• _Exercise details_
Across the following data, how many lines include the string "zwracana"? Reply with the number and nothing more.

——

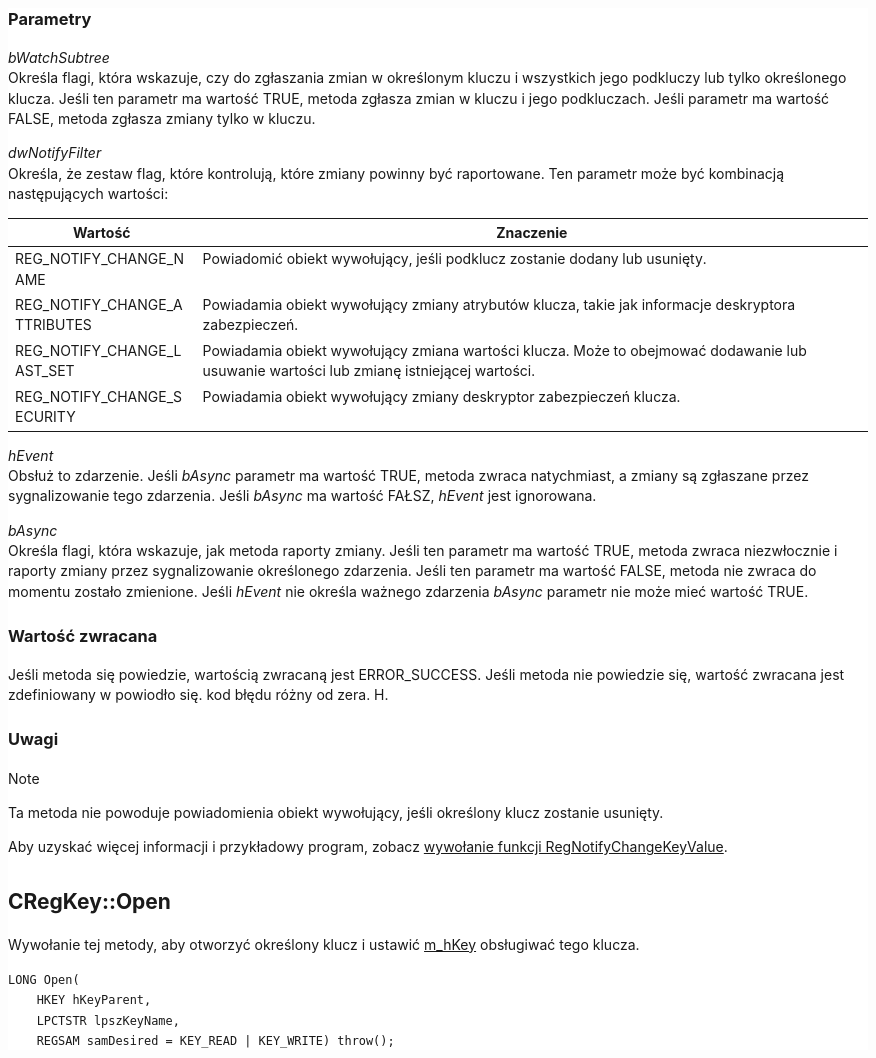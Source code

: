 ### <a name="parameters"></a>Parametry  
 *bWatchSubtree*  
 Określa flagi, która wskazuje, czy do zgłaszania zmian w określonym kluczu i wszystkich jego podkluczy lub tylko określonego klucza. Jeśli ten parametr ma wartość TRUE, metoda zgłasza zmian w kluczu i jego podkluczach. Jeśli parametr ma wartość FALSE, metoda zgłasza zmiany tylko w kluczu.  
  
 *dwNotifyFilter*  
 Określa, że zestaw flag, które kontrolują, które zmiany powinny być raportowane. Ten parametr może być kombinacją następujących wartości:  
  
|Wartość|Znaczenie|  
|-----------|-------------|  
|REG_NOTIFY_CHANGE_NAME|Powiadomić obiekt wywołujący, jeśli podklucz zostanie dodany lub usunięty.|  
|REG_NOTIFY_CHANGE_ATTRIBUTES|Powiadamia obiekt wywołujący zmiany atrybutów klucza, takie jak informacje deskryptora zabezpieczeń.|  
|REG_NOTIFY_CHANGE_LAST_SET|Powiadamia obiekt wywołujący zmiana wartości klucza. Może to obejmować dodawanie lub usuwanie wartości lub zmianę istniejącej wartości.|  
|REG_NOTIFY_CHANGE_SECURITY|Powiadamia obiekt wywołujący zmiany deskryptor zabezpieczeń klucza.|  
  
 *hEvent*  
 Obsłuż to zdarzenie. Jeśli *bAsync* parametr ma wartość TRUE, metoda zwraca natychmiast, a zmiany są zgłaszane przez sygnalizowanie tego zdarzenia. Jeśli *bAsync* ma wartość FAŁSZ, *hEvent* jest ignorowana.  
  
 *bAsync*  
 Określa flagi, która wskazuje, jak metoda raporty zmiany. Jeśli ten parametr ma wartość TRUE, metoda zwraca niezwłocznie i raporty zmiany przez sygnalizowanie określonego zdarzenia. Jeśli ten parametr ma wartość FALSE, metoda nie zwraca do momentu zostało zmienione. Jeśli *hEvent* nie określa ważnego zdarzenia *bAsync* parametr nie może mieć wartość TRUE.  
  
### <a name="return-value"></a>Wartość zwracana  
 Jeśli metoda się powiedzie, wartością zwracaną jest ERROR_SUCCESS. Jeśli metoda nie powiedzie się, wartość zwracana jest zdefiniowany w powiodło się. kod błędu różny od zera. H.  
  
### <a name="remarks"></a>Uwagi  
  
> [!NOTE]
>  Ta metoda nie powoduje powiadomienia obiekt wywołujący, jeśli określony klucz zostanie usunięty.  
  
 Aby uzyskać więcej informacji i przykładowy program, zobacz [wywołanie funkcji RegNotifyChangeKeyValue](http://msdn.microsoft.com/library/windows/desktop/ms724892).  
  
##  <a name="open"></a>  CRegKey::Open  
 Wywołanie tej metody, aby otworzyć określony klucz i ustawić [m_hKey](#m_hkey) obsługiwać tego klucza.  
  
```
LONG Open(  
    HKEY hKeyParent,
    LPCTSTR lpszKeyName,
    REGSAM samDesired = KEY_READ | KEY_WRITE) throw();
```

——

• _Reply to the task_
2